DATA SHOWN Start Marker

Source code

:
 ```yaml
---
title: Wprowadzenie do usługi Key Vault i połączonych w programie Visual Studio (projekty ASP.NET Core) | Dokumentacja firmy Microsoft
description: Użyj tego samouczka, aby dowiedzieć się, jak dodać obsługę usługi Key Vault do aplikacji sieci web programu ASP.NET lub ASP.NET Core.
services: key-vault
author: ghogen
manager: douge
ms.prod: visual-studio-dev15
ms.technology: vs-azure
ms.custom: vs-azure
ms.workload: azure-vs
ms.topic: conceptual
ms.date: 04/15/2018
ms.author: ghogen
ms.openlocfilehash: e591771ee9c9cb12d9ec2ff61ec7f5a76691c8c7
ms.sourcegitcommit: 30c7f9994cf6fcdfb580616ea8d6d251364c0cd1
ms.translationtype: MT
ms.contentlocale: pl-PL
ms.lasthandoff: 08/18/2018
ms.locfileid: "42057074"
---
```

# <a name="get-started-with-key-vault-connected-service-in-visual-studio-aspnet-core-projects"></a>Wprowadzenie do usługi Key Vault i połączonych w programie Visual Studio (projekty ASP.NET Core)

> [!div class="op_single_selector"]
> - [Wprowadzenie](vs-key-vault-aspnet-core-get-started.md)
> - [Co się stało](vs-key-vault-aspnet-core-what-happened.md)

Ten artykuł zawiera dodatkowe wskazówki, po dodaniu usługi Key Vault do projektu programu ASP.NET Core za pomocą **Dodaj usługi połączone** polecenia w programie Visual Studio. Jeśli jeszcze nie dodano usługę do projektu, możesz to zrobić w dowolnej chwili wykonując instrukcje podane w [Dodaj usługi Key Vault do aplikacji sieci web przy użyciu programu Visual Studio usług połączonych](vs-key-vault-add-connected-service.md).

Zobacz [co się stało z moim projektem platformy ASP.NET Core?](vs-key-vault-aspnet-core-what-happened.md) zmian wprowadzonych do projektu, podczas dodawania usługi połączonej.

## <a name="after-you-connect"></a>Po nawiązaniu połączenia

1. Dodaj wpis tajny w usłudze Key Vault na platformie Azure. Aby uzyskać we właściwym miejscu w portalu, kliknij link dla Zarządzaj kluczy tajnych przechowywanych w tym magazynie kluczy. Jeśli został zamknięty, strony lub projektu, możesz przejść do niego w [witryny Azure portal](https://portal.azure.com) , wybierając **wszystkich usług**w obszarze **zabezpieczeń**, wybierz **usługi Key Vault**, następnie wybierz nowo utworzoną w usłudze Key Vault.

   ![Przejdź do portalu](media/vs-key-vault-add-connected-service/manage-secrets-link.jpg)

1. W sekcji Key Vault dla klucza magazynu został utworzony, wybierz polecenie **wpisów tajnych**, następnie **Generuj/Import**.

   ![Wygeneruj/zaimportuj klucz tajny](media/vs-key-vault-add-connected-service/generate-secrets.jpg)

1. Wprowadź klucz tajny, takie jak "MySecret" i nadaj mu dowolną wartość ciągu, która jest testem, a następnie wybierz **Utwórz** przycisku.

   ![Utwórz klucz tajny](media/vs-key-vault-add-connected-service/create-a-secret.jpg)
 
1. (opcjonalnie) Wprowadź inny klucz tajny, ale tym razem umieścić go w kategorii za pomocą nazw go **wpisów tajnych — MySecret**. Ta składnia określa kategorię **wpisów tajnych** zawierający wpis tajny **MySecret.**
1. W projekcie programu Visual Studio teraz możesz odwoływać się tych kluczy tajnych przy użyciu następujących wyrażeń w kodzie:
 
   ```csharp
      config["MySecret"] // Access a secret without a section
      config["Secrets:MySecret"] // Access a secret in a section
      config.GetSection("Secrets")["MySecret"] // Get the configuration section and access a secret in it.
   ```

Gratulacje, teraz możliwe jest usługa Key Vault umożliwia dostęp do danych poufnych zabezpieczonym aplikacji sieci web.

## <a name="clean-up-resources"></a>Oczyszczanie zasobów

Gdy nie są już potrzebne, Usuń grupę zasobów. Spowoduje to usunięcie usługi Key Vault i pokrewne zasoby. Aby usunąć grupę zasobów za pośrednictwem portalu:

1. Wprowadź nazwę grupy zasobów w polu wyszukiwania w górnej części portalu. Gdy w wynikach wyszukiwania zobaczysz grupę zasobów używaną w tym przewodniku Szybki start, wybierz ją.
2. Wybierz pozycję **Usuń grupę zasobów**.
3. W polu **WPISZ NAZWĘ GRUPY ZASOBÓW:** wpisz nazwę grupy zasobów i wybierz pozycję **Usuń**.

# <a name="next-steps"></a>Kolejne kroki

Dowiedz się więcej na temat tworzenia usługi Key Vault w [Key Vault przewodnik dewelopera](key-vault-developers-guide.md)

DATA SHOWN End Marker

■ **WHAT TO WORK ON**
Reproduce all of the entries word for word.

■ **RESPONSE AREA**
Source code

:
 ```yaml
---
title: Wprowadzenie do usługi Key Vault i połączonych w programie Visual Studio (projekty ASP.NET Core) | Dokumentacja firmy Microsoft
description: Użyj tego samouczka, aby dowiedzieć się, jak dodać obsługę usługi Key Vault do aplikacji sieci web programu ASP.NET lub ASP.NET Core.
services: key-vault
author: ghogen
manager: douge
ms.prod: visual-studio-dev15
ms.technology: vs-azure
ms.custom: vs-azure
ms.workload: azure-vs
ms.topic: conceptual
ms.date: 04/15/2018
ms.author: ghogen
ms.openlocfilehash: e591771ee9c9cb12d9ec2ff61ec7f5a76691c8c7
ms.sourcegitcommit: 30c7f9994cf6fcdfb580616ea8d6d251364c0cd1
ms.translationtype: MT
ms.contentlocale: pl-PL
ms.lasthandoff: 08/18/2018
ms.locfileid: "42057074"
---
```

# <a name="get-started-with-key-vault-connected-service-in-visual-studio-aspnet-core-projects"></a>Wprowadzenie do usługi Key Vault i połączonych w programie Visual Studio (projekty ASP.NET Core)

> [!div class="op_single_selector"]
> - [Wprowadzenie](vs-key-vault-aspnet-core-get-started.md)
> - [Co się stało](vs-key-vault-aspnet-core-what-happened.md)

Ten artykuł zawiera dodatkowe wskazówki, po dodaniu usługi Key Vault do projektu programu ASP.NET Core za pomocą **Dodaj usługi połączone** polecenia w programie Visual Studio. Jeśli jeszcze nie dodano usługę do projektu, możesz to zrobić w dowolnej chwili wykonując instrukcje podane w [Dodaj usługi Key Vault do aplikacji sieci web przy użyciu programu Visual Studio usług połączonych](vs-key-vault-add-connected-service.md).

Zobacz [co się stało z moim projektem platformy ASP.NET Core?](vs-key-vault-aspnet-core-what-happened.md) zmian wprowadzonych do projektu, podczas dodawania usługi połączonej.

## <a name="after-you-connect"></a>Po nawiązaniu połączenia

1. Dodaj wpis tajny w usłudze Key Vault na platformie Azure. Aby uzyskać we właściwym miejscu w portalu, kliknij link dla Zarządzaj kluczy tajnych przechowywanych w tym magazynie kluczy. Jeśli został zamknięty, strony lub projektu, możesz przejść do niego w [witryny Azure portal](https://portal.azure.com) , wybierając **wszystkich usług**w obszarze **zabezpieczeń**, wybierz **usługi Key Vault**, następnie wybierz nowo utworzoną w usłudze Key Vault.

   ![Przejdź do portalu](media/vs-key-vault-add-connected-service/manage-secrets-link.jpg)

1. W sekcji Key Vault dla klucza magazynu został utworzony, wybierz polecenie **wpisów tajnych**, następnie **Generuj/Import**.

   ![Wygeneruj/zaimportuj klucz tajny](media/vs-key-vault-add-connected-service/generate-secrets.jpg)

1. Wprowadź klucz tajny, takie jak "MySecret" i nadaj mu dowolną wartość ciągu, która jest testem, a następnie wybierz **Utwórz** przycisku.

   ![Utwórz klucz tajny](media/vs-key-vault-add-connected-service/create-a-secret.jpg)
 
1. (opcjonalnie) Wprowadź inny klucz tajny, ale tym razem umieścić go w kategorii za pomocą nazw go **wpisów tajnych — MySecret**. Ta składnia określa kategorię **wpisów tajnych** zawierający wpis tajny **MySecret.**
1. W projekcie programu Visual Studio teraz możesz odwoływać się tych kluczy tajnych przy użyciu następujących wyrażeń w kodzie:
 
   ```csharp
      config["MySecret"] // Access a secret without a section
      config["Secrets:MySecret"] // Access a secret in a section
      config.GetSection("Secrets")["MySecret"] // Get the configuration section and access a secret in it.
   ```

Gratulacje, teraz możliwe jest usługa Key Vault umożliwia dostęp do danych poufnych zabezpieczonym aplikacji sieci web.

## <a name="clean-up-resources"></a>Oczyszczanie zasobów

Gdy nie są już potrzebne, Usuń grupę zasobów. Spowoduje to usunięcie usługi Key Vault i pokrewne zasoby. Aby usunąć grupę zasobów za pośrednictwem portalu:

1. Wprowadź nazwę grupy zasobów w polu wyszukiwania w górnej części portalu. Gdy w wynikach wyszukiwania zobaczysz grupę zasobów używaną w tym przewodniku Szybki start, wybierz ją.
2. Wybierz pozycję **Usuń grupę zasobów**.
3. W polu **WPISZ NAZWĘ GRUPY ZASOBÓW:** wpisz nazwę grupy zasobów i wybierz pozycję **Usuń**.

# <a name="next-steps"></a>Kolejne kroki

Dowiedz się więcej na temat tworzenia usługi Key Vault w [Key Vault przewodnik dewelopera](key-vault-developers-guide.md)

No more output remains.